*Assignment:*
Since the copy must hold text only, transcribe the data below exactly and omit the images.

[Extracted records]
----------------
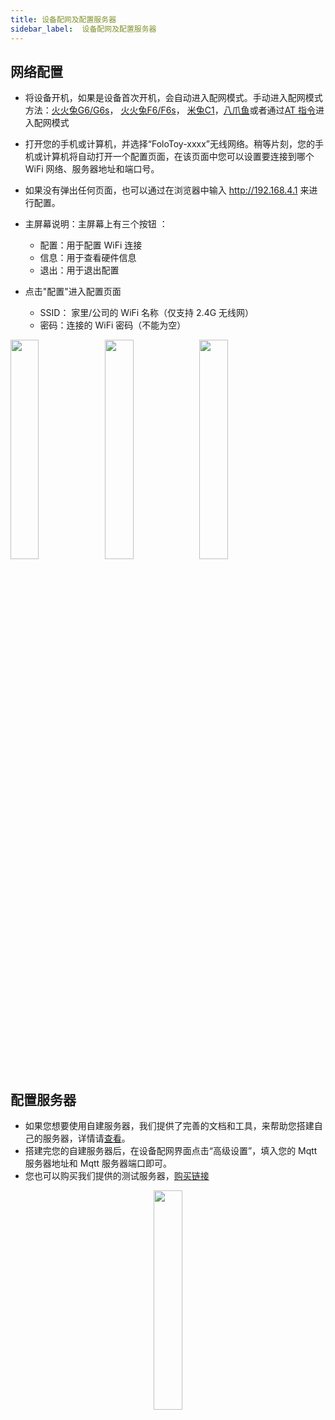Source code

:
 ```yaml
---
title: 设备配网及配置服务器
sidebar_label:  设备配网及配置服务器
---
```


##  网络配置

- 将设备开机，如果是设备首次开机，会自动进入配网模式。手动进入配网模式方法：[火火兔G6/G6s](../toy-pcb-replacement/alilo-g6.md#如何进入配网模式)， [火火兔F6/F6s](../toy-pcb-replacement/alilo-f6.md#如何进入配网模式)， [米兔C1](../toy-pcb-replacement/mitu-c1.md#如何进入配网模式)，[八爪鱼](../dev-suit/quickstart.md#如何进入配网模式)或者通过[AT 指令](../at-command.mdx#重置-wifi-并进入配网模式)进入配网模式

- 打开您的手机或计算机，并选择“FoloToy-xxxx”无线网络。稍等片刻，您的手机或计算机将自动打开一个配置页面，在该页面中您可以设置要连接到哪个 WiFi 网络、服务器地址和端口号。

- 如果没有弹出任何页面，也可以通过在浏览器中输入 http://192.168.4.1 来进行配置。

- 主屏幕说明：主屏幕上有三个按钮 ：

  - 配置：用于配置 WiFi 连接
  - 信息：用于查看硬件信息
  - 退出：用于退出配置

- 点击"配置"进入配置页面

  - SSID： 家里/公司的 WiFi 名称（仅支持 2.4G 无线网）
  - 密码：连接的 WiFi 密码（不能为空）

<img width="30%" src="https://github.com/FoloToy/folotoy-doc/assets/41461127/a5716e99-c5c9-4ff1-8da8-acbfb6ed664e" /><img width="30%" src="https://github.com/FoloToy/folotoy-doc/assets/41461127/2a778703-a976-45dd-beae-30de076bd25a" /><img width="30%" src="https://github.com/FoloToy/folotoy-doc/assets/41461127/3a0def94-a139-4d8a-aa82-4c2f60721faa" />

##  配置服务器

- 如果您想要使用自建服务器，我们提供了完善的文档和工具，来帮助您搭建自己的服务器，详情请[查看](https://docs.folotoy.com/)。
- 搭建完您的自建服务器后，在设备配网界面点击“高级设置”，填入您的 Mqtt 服务器地址和 Mqtt 服务器端口即可。
- 您也可以购买我们提供的测试服务器，[购买链接](https://item.taobao.com/item.htm?ft=t&id=753948021813&spm=a21dvs.23580594.0.0.52de3d0dWo8kQY&skuId=5273699128887)

<center>
  <img
    width="30%"
    src="https://github.com/FoloToy/folotoy-doc/assets/41461127/56dba04d-b13e-4119-bb7e-703ac2e30253"
  />
</center>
----------------
*Response below:*
Source code

:
 ```yaml
---
title: 设备配网及配置服务器
sidebar_label:  设备配网及配置服务器
---
```


##  网络配置

- 将设备开机，如果是设备首次开机，会自动进入配网模式。手动进入配网模式方法：[火火兔G6/G6s](../toy-pcb-replacement/alilo-g6.md#如何进入配网模式)， [火火兔F6/F6s](../toy-pcb-replacement/alilo-f6.md#如何进入配网模式)， [米兔C1](../toy-pcb-replacement/mitu-c1.md#如何进入配网模式)，[八爪鱼](../dev-suit/quickstart.md#如何进入配网模式)或者通过[AT 指令](../at-command.mdx#重置-wifi-并进入配网模式)进入配网模式

- 打开您的手机或计算机，并选择“FoloToy-xxxx”无线网络。稍等片刻，您的手机或计算机将自动打开一个配置页面，在该页面中您可以设置要连接到哪个 WiFi 网络、服务器地址和端口号。

- 如果没有弹出任何页面，也可以通过在浏览器中输入 http://192.168.4.1 来进行配置。

- 主屏幕说明：主屏幕上有三个按钮 ：

  - 配置：用于配置 WiFi 连接
  - 信息：用于查看硬件信息
  - 退出：用于退出配置

- 点击"配置"进入配置页面

  - SSID： 家里/公司的 WiFi 名称（仅支持 2.4G 无线网）
  - 密码：连接的 WiFi 密码（不能为空）

<img width="30%" src="https://github.com/FoloToy/folotoy-doc/assets/41461127/a5716e99-c5c9-4ff1-8da8-acbfb6ed664e" /><img width="30%" src="https://github.com/FoloToy/folotoy-doc/assets/41461127/2a778703-a976-45dd-beae-30de076bd25a" /><img width="30%" src="https://github.com/FoloToy/folotoy-doc/assets/41461127/3a0def94-a139-4d8a-aa82-4c2f60721faa" />

##  配置服务器

- 如果您想要使用自建服务器，我们提供了完善的文档和工具，来帮助您搭建自己的服务器，详情请[查看](https://docs.folotoy.com/)。
- 搭建完您的自建服务器后，在设备配网界面点击“高级设置”，填入您的 Mqtt 服务器地址和 Mqtt 服务器端口即可。
- 您也可以购买我们提供的测试服务器，[购买链接](https://item.taobao.com/item.htm?ft=t&id=753948021813&spm=a21dvs.23580594.0.0.52de3d0dWo8kQY&skuId=5273699128887)

<center>
  <img
    width="30%"
    src="https://github.com/FoloToy/folotoy-doc/assets/41461127/56dba04d-b13e-4119-bb7e-703ac2e30253"
  />
</center>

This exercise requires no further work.